Tuesday, October 7, 2008

Debates and Campaign Promies

A little more than a year ago I sat in a lecture hall listening to a British professor give a lecture while I was jetlaged and most of my classmates were asleep. Though I was close to dosing, I'll never forget part of his lecture where he basically said: "We (meaning the Brits) were at the top, and then you (the Americans) surged to the top after World War II and became the super power, and some day you'll be in the same situation...China is coming up fast."

Both Obama and McCain mention China and I can't help the chill that goes through my bones thinking: the transition is already underway.

Energy, Health Insurance, Taxes, ...


McCain, answer the question. Points for Obama there.


However, McCain did better than he has been doing. The mortgage idea was new. Though idealistically bailing every American's mortgage and revaluing them so that person can stay in their house sounds great, I have no faith in the plan, and in actuality I have little to no faith in either candidate.

Regardless of their promises our system of government just isn't built that way. Our forfathers built the system based on a seperation of powers. Last April I wrote a 30 page thesis on this. Anyway, here are two notable quotes from Jeff Fisher, author of "Presidents and Promises," that I'd like to share.

“If candidates claim they can actually achieve what they promise, discount their claims by whatever you know about the following: Congress; interest group power in Washington, “Cabinet government” and White House staff behavior; the executive branch and federal judiciary; state and local government; the Democratic or Republican party; a mixed but still market-based economy; the international economic and political system; unforeseen future events and crises; the candidates’ demonstrated ability in forging governing, not electoral, coalitions; and the next presidential election.”

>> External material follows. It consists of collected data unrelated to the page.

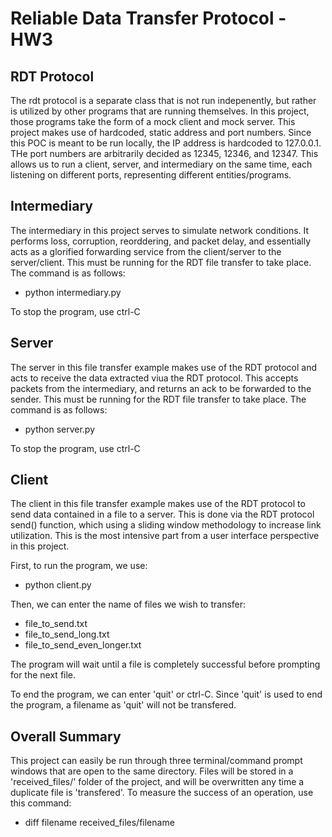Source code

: # Reliable Data Transfer Protocol - HW3

## RDT Protocol

The rdt protocol is a separate class that is not run indepenently, but rather is utilized by other programs that are running themselves. In this project, those programs take the form of a mock client and mock server. This project makes use of hardcoded, static address and port numbers. Since this POC is meant to be run locally, the IP address is hardcoded to 127.0.0.1. THe port numbers are arbitrarily decided as 12345, 12346, and 12347. This allows us to run a client, server, and intermediary on the same time, each listening on different ports, representing different entities/programs.

## Intermediary

The intermediary in this project serves to simulate network conditions. It performs loss, corruption, reorddering, and packet delay, and essentially acts as a glorified forwarding service from the client/server to the server/client. This must be running for the RDT file transfer to take place. The command is as follows:

- python intermediary.py

To stop the program, use ctrl-C

## Server

The server in this file transfer example makes use of the RDT protocol and acts to receive the data extracted viua the RDT protocol. This accepts packets from the intermediary, and returns an ack to be forwarded to the sender. This must be running for the RDT file transfer to take place. The command is as follows:

- python server.py

To stop the program, use ctrl-C

## Client

The client in this file transfer example makes use of the RDT protocol to send data contained in a file to a server. This is done via the RDT protocol send() function, which using a sliding window methodology to increase link utilization. This is the most intensive part from a user interface perspective in this project.

First, to run the program, we use:
- python client.py

Then, we can enter the name of files we wish to transfer:
- file_to_send.txt
- file_to_send_long.txt
- file_to_send_even_longer.txt

The program will wait until a file is completely successful before prompting for the next file.

To end the program, we can enter 'quit' or ctrl-C. Since 'quit' is used to end the program, a filename as 'quit' will not be transfered. 

## Overall Summary

This project can easily be run through three terminal/command prompt windows that are open to the same directory. Files will be stored in a 'received_files/' folder of the project, and will be overwritten any time a duplicate file is 'transfered'. To measure the success of an operation, use this command:
- diff filename received_files/filename


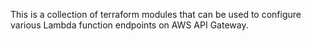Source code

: This is a collection of terraform modules that can be used to configure various Lambda function endpoints on AWS API Gateway.
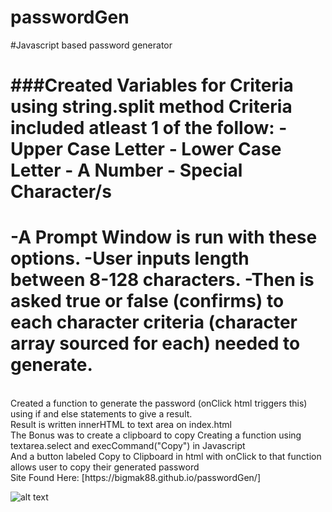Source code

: # passwordGen
#Javascript based password generator

###Created Variables for Criteria using string.split method
Criteria included atleast 1 of the follow:
    - Upper Case Letter
    - Lower Case Letter
    - A Number
    - Special Character/s
<br />
=======================================================================
-A Prompt Window is run with these options.
-User inputs length between 8-128 characters.
-Then is asked true or false (confirms)
 to each character criteria (character array sourced for each) needed to generate.
<br />
=======================================================================
<br />
Created a function to generate the password (onClick html triggers this) 
using if and else statements to give a result.
<br />
Result is written innerHTML to text area on index.html
<br />
The Bonus was to create a clipboard to copy
Creating a function using textarea.select
and execCommand("Copy") in Javascript
<br />
And a button labeled Copy to Clipboard in html
with onClick to that function allows user to copy their generated password
<br />
Site Found Here:
[https://bigmak88.github.io/passwordGen/]

![alt text](https://bigmak88.github.io/passwordGen/assets/screenshotPWGen.PNG)
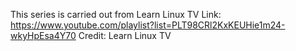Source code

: This series is carried out from Learn Linux TV
Link: https://www.youtube.com/playlist?list=PLT98CRl2KxKEUHie1m24-wkyHpEsa4Y70 
Credit: Learn Linux TV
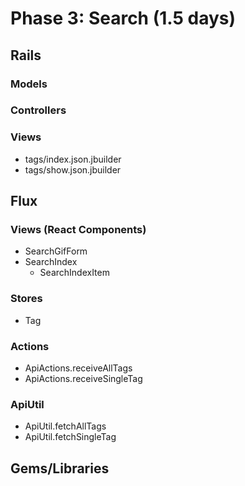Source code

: # Phase 3: Search (1.5 days)

## Rails
### Models

### Controllers

### Views
* tags/index.json.jbuilder
* tags/show.json.jbuilder

## Flux
### Views (React Components)
* SearchGifForm
* SearchIndex
  - SearchIndexItem

### Stores
* Tag

### Actions
* ApiActions.receiveAllTags
* ApiActions.receiveSingleTag

### ApiUtil
* ApiUtil.fetchAllTags
* ApiUtil.fetchSingleTag


## Gems/Libraries
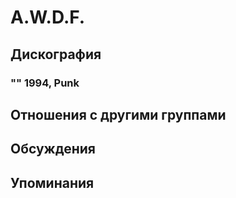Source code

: # A.W.D.F.



## Дискография

### "" 1994, Punk




## Отношения с другими группами


## Обсуждения


## Упоминания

In Fisher's book he also notes that one of President Carter's most senior advisors said:

"Presidents should never promise anything to anybody. I would like to see promises banned from presidential campaigns. Stu Eizenstat and I worked on him for weeks back in 1976, trying to persuade him not to be specific about promising to create a Department of Education. He wouldn’t listen. So we got broadsided by Reagan for the “bureaucraticness in Washington” because we created Cabinet-level departments like the Department of Education that mattered only to a few people at the NEA [National Education Association.] The same is true for most of our other promises. All we got was a lot of grief from the press for being naïve in making them, or interest groups who should have been our supporters but spent most of the time demagoguing us for not doing enough, the NEA, incidentally, is an exception. They were usually good and loyal friends. My general point is still right. Campaign promises are poison. "


So cynicism might have won the best of me, but I sure hope it loses in the bigger battle. I'd love to be proven wrong.